→ **WORK ITEM**:
Gather all lines in the entries below that include the word "firewalld".

(Extracted records)
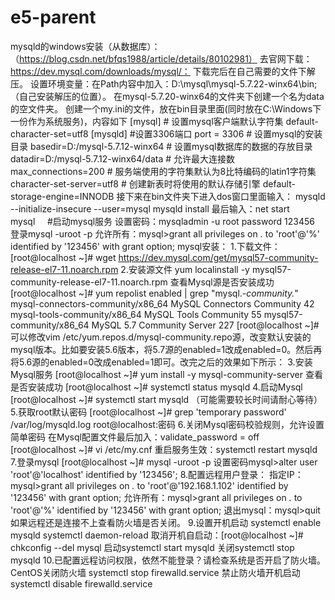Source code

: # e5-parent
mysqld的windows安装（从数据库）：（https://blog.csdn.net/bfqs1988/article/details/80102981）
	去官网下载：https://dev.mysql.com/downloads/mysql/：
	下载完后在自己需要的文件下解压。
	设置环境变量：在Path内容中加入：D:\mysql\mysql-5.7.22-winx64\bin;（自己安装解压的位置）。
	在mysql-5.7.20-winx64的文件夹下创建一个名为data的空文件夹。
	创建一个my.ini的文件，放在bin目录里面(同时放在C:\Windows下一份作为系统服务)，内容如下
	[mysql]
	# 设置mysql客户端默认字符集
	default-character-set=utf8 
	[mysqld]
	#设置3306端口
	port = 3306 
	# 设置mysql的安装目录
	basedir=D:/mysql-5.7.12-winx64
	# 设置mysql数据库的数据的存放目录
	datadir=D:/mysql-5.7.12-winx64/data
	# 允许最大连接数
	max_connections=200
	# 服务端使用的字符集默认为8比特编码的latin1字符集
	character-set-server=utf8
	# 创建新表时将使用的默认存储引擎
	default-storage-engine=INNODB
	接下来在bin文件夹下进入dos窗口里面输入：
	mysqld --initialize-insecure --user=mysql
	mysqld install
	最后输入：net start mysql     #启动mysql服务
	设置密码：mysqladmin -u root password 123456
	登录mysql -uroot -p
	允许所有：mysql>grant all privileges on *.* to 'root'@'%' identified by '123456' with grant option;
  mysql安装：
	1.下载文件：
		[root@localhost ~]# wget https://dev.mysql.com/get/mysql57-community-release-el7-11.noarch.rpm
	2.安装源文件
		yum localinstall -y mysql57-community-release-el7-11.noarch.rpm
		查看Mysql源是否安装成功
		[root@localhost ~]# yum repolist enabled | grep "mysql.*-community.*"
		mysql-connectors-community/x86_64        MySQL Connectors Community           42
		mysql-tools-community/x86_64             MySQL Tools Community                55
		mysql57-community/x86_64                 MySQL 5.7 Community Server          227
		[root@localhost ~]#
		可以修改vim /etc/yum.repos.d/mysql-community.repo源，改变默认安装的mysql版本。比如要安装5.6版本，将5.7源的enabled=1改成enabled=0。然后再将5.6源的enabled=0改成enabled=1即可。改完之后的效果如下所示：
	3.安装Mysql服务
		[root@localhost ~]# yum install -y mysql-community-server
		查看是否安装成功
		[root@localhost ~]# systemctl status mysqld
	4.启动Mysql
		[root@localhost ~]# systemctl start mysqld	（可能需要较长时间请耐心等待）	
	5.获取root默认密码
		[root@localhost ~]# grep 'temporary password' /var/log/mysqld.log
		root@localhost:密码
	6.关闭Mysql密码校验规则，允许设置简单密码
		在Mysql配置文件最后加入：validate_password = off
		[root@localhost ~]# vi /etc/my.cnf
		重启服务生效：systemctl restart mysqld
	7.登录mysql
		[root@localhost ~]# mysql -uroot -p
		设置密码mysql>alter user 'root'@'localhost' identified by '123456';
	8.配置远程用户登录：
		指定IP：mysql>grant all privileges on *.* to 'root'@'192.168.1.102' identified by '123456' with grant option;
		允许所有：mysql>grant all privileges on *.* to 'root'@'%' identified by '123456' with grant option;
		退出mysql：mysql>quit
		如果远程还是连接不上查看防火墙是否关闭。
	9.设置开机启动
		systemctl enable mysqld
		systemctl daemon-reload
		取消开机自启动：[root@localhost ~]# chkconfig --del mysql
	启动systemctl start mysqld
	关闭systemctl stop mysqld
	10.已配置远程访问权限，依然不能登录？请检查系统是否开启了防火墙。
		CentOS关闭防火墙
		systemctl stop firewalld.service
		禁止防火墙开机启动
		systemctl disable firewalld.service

→ **RESULT OF THIS TASK**:
		systemctl stop firewalld.service
		systemctl disable firewalld.service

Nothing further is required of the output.